Despite these compelling fundamentals, CWP's size and liquidity have likely constrained performance to date. We believe the current valuation – trading below NTA (versus a long-term average premium of +30%) and at a forward PE of 9.5x, which significantly undervalues its double-digit growth profile – presents a compelling entry point for a company arguably in its strongest position ever.
Bell Potter is forecasting dividends per share of 28 cents in FY 2025 and then 32 cents in FY 2026. Based on its current share price of $6.24, this equates to dividend yields of 4.5% and 5.1%, respectively.
ResMed Inc. (ASX: RMD)
Another ASX retirement share to consider buying is ResMed.
While the sleep disorder treatment company doesn't offer much by way of income, it has the potential to compound away for many years and build up your nest egg.
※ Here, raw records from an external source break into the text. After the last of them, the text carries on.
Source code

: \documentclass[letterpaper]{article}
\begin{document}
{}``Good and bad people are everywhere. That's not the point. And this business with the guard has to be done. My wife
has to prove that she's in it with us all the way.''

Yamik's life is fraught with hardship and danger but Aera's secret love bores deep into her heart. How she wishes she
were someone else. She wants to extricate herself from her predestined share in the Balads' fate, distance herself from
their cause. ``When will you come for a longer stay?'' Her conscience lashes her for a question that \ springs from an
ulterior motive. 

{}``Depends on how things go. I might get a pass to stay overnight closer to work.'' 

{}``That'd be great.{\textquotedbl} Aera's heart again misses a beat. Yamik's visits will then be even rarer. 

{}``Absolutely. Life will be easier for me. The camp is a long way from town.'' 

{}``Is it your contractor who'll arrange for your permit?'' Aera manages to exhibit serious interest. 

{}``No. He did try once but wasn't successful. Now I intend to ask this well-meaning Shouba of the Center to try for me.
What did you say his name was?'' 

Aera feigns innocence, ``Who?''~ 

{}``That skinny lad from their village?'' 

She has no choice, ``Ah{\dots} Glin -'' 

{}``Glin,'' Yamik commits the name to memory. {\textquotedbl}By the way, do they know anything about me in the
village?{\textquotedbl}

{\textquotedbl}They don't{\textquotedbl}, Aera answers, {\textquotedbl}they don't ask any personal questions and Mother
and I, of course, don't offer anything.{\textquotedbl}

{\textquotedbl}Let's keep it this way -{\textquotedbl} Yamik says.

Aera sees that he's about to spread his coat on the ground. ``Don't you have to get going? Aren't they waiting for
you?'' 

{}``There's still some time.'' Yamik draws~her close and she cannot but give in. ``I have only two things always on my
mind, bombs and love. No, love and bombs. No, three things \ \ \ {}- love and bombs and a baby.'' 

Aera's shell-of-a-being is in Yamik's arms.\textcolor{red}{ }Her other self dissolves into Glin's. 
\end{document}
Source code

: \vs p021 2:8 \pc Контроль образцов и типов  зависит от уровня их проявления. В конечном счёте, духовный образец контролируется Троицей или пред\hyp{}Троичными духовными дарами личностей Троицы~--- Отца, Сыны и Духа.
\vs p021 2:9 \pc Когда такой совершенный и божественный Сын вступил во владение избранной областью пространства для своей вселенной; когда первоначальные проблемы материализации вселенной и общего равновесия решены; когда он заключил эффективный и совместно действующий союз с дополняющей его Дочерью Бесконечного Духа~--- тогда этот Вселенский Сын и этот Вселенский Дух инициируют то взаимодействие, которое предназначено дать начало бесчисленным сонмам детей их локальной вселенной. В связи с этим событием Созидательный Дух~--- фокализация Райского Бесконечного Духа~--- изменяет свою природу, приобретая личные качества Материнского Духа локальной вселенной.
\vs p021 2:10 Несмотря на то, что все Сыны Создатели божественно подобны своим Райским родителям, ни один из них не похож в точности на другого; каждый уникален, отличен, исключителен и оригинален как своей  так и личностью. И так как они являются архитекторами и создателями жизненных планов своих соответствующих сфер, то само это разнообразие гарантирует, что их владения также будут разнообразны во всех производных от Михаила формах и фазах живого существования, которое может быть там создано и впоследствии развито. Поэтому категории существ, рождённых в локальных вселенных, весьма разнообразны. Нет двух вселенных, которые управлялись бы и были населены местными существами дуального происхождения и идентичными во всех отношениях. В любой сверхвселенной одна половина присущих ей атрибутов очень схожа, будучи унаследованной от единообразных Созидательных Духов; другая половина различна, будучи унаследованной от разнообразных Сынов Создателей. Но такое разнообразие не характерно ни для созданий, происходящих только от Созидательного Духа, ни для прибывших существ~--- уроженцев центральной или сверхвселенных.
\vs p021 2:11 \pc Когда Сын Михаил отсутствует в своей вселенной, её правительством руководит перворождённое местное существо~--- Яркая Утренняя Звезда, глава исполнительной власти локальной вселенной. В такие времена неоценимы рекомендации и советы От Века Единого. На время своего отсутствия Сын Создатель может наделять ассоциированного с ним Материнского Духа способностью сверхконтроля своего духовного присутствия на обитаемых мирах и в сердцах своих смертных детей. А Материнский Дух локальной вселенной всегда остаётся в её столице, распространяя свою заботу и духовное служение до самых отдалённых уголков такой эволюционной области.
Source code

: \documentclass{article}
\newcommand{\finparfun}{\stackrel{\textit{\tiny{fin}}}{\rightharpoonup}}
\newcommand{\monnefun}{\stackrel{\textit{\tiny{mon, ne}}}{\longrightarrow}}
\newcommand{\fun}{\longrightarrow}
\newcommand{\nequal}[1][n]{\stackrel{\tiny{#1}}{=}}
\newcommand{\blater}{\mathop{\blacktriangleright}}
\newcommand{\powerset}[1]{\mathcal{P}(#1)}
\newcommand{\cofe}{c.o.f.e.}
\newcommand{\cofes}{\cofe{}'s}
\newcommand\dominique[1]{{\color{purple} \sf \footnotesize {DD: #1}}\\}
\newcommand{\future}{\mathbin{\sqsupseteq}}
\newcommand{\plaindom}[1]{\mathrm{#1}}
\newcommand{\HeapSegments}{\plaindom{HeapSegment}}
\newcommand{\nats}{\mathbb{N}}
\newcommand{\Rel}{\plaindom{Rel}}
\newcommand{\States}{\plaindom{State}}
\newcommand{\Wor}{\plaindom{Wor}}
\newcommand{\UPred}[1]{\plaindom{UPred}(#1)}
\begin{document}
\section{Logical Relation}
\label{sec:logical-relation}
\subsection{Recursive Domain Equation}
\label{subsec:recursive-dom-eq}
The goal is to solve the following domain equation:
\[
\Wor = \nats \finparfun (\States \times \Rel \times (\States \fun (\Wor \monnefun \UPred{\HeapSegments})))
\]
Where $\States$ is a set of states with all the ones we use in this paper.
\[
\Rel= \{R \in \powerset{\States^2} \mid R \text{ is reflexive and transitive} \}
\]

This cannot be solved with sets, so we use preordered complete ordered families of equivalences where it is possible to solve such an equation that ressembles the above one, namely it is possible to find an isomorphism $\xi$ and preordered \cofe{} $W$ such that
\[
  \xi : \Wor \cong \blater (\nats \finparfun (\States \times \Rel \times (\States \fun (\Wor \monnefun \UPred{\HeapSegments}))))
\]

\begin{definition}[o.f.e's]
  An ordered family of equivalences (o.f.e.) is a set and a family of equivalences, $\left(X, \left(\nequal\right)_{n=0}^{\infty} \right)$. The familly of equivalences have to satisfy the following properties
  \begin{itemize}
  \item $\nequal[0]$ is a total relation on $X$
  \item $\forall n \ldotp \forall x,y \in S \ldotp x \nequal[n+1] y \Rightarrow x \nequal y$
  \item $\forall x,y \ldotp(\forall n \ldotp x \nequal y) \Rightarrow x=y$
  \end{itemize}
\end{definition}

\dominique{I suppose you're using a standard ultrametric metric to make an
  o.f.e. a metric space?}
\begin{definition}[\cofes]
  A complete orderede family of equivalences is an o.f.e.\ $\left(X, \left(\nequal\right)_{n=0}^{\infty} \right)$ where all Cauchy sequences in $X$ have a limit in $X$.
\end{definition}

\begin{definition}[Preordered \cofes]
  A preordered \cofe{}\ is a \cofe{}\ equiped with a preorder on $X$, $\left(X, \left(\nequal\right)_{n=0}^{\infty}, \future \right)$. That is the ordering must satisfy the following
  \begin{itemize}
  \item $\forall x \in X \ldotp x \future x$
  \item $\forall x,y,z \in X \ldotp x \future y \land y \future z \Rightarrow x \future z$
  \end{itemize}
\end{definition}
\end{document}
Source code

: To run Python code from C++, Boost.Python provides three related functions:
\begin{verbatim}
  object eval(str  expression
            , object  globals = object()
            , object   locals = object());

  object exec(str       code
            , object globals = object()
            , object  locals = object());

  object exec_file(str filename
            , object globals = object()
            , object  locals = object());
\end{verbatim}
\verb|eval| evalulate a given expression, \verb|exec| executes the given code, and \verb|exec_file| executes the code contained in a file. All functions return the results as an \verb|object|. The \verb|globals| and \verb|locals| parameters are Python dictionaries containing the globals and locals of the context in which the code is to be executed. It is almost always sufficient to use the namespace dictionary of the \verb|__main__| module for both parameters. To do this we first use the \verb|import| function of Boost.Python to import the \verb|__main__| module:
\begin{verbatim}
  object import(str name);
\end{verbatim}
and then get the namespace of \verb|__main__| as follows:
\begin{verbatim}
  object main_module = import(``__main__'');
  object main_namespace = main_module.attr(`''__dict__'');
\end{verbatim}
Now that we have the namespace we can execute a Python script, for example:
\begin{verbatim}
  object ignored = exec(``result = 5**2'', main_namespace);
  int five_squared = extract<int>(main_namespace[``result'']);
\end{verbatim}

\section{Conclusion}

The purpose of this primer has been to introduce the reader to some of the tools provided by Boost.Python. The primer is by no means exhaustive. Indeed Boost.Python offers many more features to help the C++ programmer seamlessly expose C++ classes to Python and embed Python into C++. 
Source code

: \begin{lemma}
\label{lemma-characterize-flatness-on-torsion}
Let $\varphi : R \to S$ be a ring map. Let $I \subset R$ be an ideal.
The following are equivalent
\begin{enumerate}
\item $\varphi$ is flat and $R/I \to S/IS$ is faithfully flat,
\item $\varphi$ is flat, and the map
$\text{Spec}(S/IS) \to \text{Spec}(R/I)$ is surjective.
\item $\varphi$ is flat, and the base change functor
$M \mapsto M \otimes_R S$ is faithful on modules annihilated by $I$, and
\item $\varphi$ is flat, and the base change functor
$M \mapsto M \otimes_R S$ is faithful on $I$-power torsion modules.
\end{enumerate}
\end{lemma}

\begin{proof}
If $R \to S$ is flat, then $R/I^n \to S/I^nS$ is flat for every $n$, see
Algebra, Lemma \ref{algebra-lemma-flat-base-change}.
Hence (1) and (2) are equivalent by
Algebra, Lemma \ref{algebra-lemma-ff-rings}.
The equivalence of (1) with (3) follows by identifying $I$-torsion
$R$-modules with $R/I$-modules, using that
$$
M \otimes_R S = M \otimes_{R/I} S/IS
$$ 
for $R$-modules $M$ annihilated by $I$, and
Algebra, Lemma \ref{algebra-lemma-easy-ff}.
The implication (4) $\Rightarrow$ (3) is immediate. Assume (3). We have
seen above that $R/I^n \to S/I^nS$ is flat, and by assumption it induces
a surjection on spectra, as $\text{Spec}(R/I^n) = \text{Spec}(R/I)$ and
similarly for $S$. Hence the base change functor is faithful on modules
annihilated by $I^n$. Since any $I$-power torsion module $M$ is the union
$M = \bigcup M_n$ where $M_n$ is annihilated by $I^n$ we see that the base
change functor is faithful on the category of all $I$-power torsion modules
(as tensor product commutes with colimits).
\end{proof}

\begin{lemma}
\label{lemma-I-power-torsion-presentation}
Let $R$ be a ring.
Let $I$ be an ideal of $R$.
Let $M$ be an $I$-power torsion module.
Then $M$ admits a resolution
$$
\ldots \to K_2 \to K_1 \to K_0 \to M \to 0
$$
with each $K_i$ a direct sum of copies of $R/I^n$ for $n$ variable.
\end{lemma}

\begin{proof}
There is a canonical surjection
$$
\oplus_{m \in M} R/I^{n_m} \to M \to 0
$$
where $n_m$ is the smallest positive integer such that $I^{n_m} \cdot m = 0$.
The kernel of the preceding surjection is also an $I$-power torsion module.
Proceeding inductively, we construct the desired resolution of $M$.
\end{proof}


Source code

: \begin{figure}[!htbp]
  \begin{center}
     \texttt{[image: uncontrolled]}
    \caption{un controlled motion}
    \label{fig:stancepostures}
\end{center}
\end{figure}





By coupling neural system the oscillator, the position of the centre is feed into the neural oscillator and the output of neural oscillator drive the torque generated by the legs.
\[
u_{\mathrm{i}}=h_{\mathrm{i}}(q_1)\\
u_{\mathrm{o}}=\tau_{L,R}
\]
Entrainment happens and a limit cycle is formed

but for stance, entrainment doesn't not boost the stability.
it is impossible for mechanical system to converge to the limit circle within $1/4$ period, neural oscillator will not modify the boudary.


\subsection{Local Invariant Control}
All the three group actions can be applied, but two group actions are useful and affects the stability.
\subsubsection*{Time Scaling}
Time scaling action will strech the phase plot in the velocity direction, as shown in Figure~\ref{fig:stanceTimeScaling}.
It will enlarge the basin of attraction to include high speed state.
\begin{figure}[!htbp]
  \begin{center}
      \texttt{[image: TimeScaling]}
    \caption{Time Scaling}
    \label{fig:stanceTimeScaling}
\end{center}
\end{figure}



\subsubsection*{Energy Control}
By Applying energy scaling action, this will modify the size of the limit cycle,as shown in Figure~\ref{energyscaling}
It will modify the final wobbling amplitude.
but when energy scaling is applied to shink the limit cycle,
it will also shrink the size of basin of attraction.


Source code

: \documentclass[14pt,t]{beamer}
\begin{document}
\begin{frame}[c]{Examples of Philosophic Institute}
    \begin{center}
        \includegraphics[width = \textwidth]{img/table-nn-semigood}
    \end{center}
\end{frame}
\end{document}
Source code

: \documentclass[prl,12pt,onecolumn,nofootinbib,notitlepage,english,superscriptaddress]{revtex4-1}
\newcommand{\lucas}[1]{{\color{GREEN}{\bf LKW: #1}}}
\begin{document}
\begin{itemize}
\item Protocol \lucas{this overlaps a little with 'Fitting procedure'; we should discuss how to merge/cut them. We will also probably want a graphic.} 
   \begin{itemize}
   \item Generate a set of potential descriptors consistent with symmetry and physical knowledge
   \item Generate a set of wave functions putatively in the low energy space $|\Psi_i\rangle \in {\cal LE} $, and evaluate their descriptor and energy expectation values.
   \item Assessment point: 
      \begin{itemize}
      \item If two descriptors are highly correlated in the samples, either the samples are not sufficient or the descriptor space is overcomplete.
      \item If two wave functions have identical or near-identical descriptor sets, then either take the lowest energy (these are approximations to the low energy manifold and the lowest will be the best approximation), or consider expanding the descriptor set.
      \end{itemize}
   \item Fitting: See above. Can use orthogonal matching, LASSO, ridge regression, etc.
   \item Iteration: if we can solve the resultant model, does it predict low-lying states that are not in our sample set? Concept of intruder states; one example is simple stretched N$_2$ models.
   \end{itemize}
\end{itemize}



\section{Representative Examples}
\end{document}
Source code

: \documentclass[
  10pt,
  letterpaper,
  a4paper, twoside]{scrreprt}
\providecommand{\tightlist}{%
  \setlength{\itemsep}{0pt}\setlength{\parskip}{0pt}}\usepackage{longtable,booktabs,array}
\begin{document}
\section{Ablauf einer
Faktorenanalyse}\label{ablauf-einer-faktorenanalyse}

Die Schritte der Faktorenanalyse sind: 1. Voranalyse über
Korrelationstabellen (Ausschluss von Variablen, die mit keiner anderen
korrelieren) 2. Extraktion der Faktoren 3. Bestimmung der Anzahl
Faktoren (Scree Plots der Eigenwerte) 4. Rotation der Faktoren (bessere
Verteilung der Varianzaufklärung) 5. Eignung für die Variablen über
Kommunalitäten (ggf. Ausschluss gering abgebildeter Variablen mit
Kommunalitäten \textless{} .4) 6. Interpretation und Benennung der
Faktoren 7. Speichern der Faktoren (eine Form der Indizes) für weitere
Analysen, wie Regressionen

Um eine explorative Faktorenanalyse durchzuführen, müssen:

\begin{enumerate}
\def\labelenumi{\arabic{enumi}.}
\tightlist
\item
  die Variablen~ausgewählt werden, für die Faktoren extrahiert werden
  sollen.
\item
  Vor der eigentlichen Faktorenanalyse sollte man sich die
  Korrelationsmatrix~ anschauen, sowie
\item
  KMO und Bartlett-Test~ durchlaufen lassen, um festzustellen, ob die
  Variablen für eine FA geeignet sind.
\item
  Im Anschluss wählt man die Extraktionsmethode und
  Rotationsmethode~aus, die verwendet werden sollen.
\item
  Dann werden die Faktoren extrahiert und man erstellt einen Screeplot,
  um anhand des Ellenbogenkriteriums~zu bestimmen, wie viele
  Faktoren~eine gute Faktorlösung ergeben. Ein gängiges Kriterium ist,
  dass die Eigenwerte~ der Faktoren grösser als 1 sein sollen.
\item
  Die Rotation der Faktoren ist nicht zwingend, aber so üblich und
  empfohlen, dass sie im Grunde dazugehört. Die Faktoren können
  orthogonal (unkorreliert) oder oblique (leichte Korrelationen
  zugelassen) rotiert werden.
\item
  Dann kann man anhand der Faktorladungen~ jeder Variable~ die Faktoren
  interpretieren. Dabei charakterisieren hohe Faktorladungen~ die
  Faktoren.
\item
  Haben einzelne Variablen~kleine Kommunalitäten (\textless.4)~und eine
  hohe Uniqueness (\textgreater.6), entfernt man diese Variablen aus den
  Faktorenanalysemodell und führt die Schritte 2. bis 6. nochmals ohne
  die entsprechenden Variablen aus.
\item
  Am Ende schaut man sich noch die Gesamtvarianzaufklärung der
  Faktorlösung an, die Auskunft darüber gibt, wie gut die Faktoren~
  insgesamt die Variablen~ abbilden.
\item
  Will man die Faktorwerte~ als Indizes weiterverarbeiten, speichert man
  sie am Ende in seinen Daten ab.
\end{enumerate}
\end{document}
Bell Potter highlights the company's near-monopoly earnings as a reason to buy. It explains:
We see RMD as a company with near-monopoly earnings at a de-risked multiple and is a preferred way to play defence (with growth) in the current market environment. GLP-1 headlines knocked the 12MF P/E from ~32x to ~22x currently (which we view as being over-done) and well below pre-recall peaks even as EPS growth remains high. Philips remains under an FDA consent decree that blocks new device sales in the U.S. following its 2021 recall, a remediation that management admits could take five to seven years to clear—effectively handing ResMed near-monopoly share in the world's largest CPAP market.
Cloud-connected monitoring and the NightOwl home-testing platform deepen switching costs and add high-margin SaaS revenue streams—which grew +10 % YoY last quarter. Management's balance-sheet target implies a net-cash position by FY25, giving further optionality on buy-backs or bolt-ons.